# Is this still salvagable? I really wish it would be.



## Vizjerie (Nov 24, 2010)

Please bare with me if this ends up being long. I really appreciate your help.

I've been with this girl for a year now, and we've been living together for that entire year. It wasn't intentional, neither of us asked, we just liked being around each other so much and spending day and night together for the first 3 months because there was no school for her, or work for me that she just stayed for good.

Now, how we started dating was that I knew her for over 4 years back at the end of high school, we were just friends if barely. Then a year ago I was on my computer one night with nothing to do, went on an old msn account that I havent visited in ages, saw her online, said hi and within an hour we met up at a sushi bar and had some drinks and food. THAT night, we pretty much fell for each other. And the 2 weeks after that were us hanging out all the time, till late 3, 4 am at coffee shops and at her house, but i constantly pulled away just before we went any further than making out because she had a bf who was in an other country. 2 more weeks after that, she broke up with him to be with me. Now a big part of the break up was also because he was a bit of a creepy stalking kind. That would check her emails, msn, facebook and so on for msgs with other guys.
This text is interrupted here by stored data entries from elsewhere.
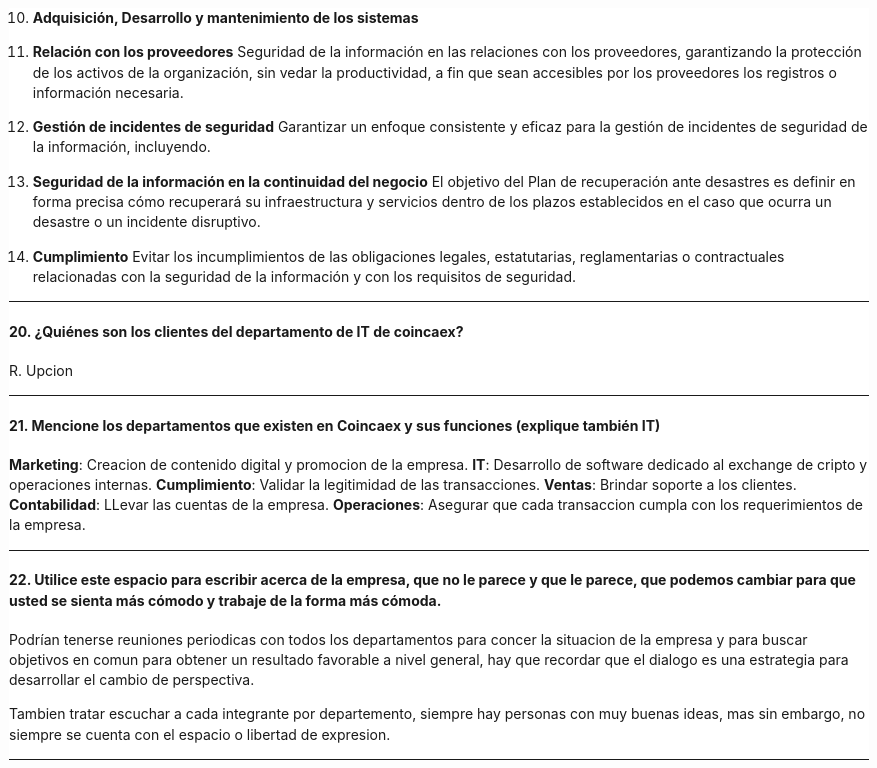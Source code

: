 
10. **Adquisición, Desarrollo y mantenimiento de los sistemas**



11. **Relación con los proveedores**
Seguridad de la información en las relaciones con los proveedores, garantizando la protección de los activos de la organización, sin vedar la productividad, a fin que sean accesibles por los proveedores los registros o información necesaria.


12. **Gestión de incidentes de seguridad**
Garantizar un enfoque consistente y eficaz para la gestión de incidentes de seguridad de la información, incluyendo.


13. **Seguridad de la información en la continuidad del negocio**
El objetivo del Plan de recuperación ante desastres es definir en forma precisa cómo  recuperará su infraestructura y servicios dentro de los plazos establecidos en el caso que ocurra un desastre o un incidente disruptivo.


14. **Cumplimiento**
Evitar los incumplimientos de las obligaciones legales, estatutarias, reglamentarias o contractuales relacionadas con la seguridad de la información y con los requisitos de seguridad.


---

#### 20. ¿Quiénes son los clientes del departamento de IT de coincaex?

R. Upcion

---

#### 21. Mencione los departamentos que existen en Coincaex y sus funciones (explique también IT)

**Marketing**: Creacion de contenido digital y promocion de la empresa.
**IT**: Desarrollo de software dedicado al exchange de cripto y operaciones internas.
**Cumplimiento**: Validar la legitimidad de las transacciones.
**Ventas**: Brindar soporte a los clientes.
**Contabilidad**: LLevar las cuentas de la empresa.
**Operaciones**: Asegurar que cada transaccion cumpla con los requerimientos de la empresa.

---

#### 22. Utilice este espacio para escribir acerca de la empresa, que no le parece y que le parece, que podemos cambiar para que usted se sienta más cómodo y trabaje de la forma más cómoda.

Podrían tenerse reuniones periodicas con todos los departamentos para concer la situacion de la empresa y para buscar objetivos en comun para obtener un resultado favorable a nivel general, hay que recordar que el dialogo es una estrategia para desarrollar el cambio de perspectiva.

Tambien tratar escuchar a cada integrante por departemento, siempre hay personas con muy buenas ideas, mas sin embargo, no siempre se cuenta con el espacio o libertad de expresion.

---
Ever since then though, we were inseparable. Then suddenly, 3 months or so ago we had our first actual argument. Then an other one 3 weeks later, and an other a week later, and an other and so on. Until about 3 weeks ago we were having small bitter bickers several times a day and a big one every week almost. At the same time, she had met this guy at her University who i didnt think much of at first. But seemingly almost as soon as we started fighting more and more, they started spending more and more time together. To the point where they would go to a coffee shop (to study she would tell me, and I believe her at first) until 3 or 4 in the morning. And he would pick her up, and drop her off every other day to school. That, pretty easy to figure out is not something an average friend would do. Her best friends wont even do that for her. I talked to her about it several times and she kept telling me it was nothing, just a friend.

4 days ago, we were laying in bed talking and joking. Then she suddenly seem very quiet and sad. So i asked her whats up, and she said to me "Would we still be friends if we broke up?" The conversation that followed is pretty obvious, but basically by the end of the night, she had told me that she was unhappy, and I had told her that I love her just as much as day 1 if not more, and that I am willing to work on the relationship. But the choice is also hers, not for me to dictate. And she chose to break up with me. By the end of the next day, she had packed all her stuff and that guy had came to pick her up, with all her stuff and left.

Me and her had discussed about what she felt that night, and we kind of narrowed it down to that she still loves me, but she doenst like me anymore. That the freshness of the relationship had worn and the good she sees in me has become daily and the flaws outstanding and irritating. But over the last few days since shes left, I've thought about everything we talked about for a long time and after some sobbing of my own, I realize that she really is the one for me. Because there isnt anything about her that I dont love, even her flaws, I like her as a whole. Everything about her. Now, her friends did mention that she tends to like to go into a self depression mode sometimes when she feels she needs space, and she blames everything else and sabotages all that she has. But, neither her friends nor me has any idea if that guy has become what I was for her a year ago. Because she hasnt spoken to any of her best friends since we broke up, i know this because her friends are my friends too. Except for that guy, who earlier today drove her to my house to pick up some things of hers that were left behind.

So, have I already been replaced? Is this salvageable? What do I do? I really, really love her...


----------



## DanF (Sep 27, 2010)

Sounds to me like she's a butterfly.
She left her boyfriend for you because you were new, fresh, and exciting.
She left you for the other dude because he was fresh, new, and exciting.
She'll probably stay with him for a year or so...
Find out how long she was with her last boyfriend. I'd guess about a year...


----------



## Geronimo (Oct 15, 2010)

Hey man... sorry about the things you are dealing with. It's rough for sure. My advice to you is just let it be. If she comes back to you then you have something to work with. If not, then it's time to move on. Whenever someone says "Would we still be friends if..." That should be an automatic red flag. 

I know what you're going through man, I've got a post on here in the going through divorce section. It's rough, but we can always get through it. If you need or want someone to talk to, feel free to email me.

Good luck.


----------



## Vizjerie (Nov 24, 2010)

I guess so... no im not blind to the pattern but i suppose i always thought i could do and indeed did do better than her last guy. For that year we lived kings and queens. even her family and friends have told me theyve never seen her so happy before. And nor have i been so happy. but i guess ultimately everyone has a plan of their own.


----------



## greeneyeddolphin (May 31, 2010)

I wouldn't hold out much hope. And even if she did come back, would you really ever be as happy, knowing how easily she left you once, and that she could do so again, just as easily? I certainly wouldn't be happy with that. 

As hard as it is to accept it, you need to grieve over the break up and then move on with your life. I'm sorry.


----------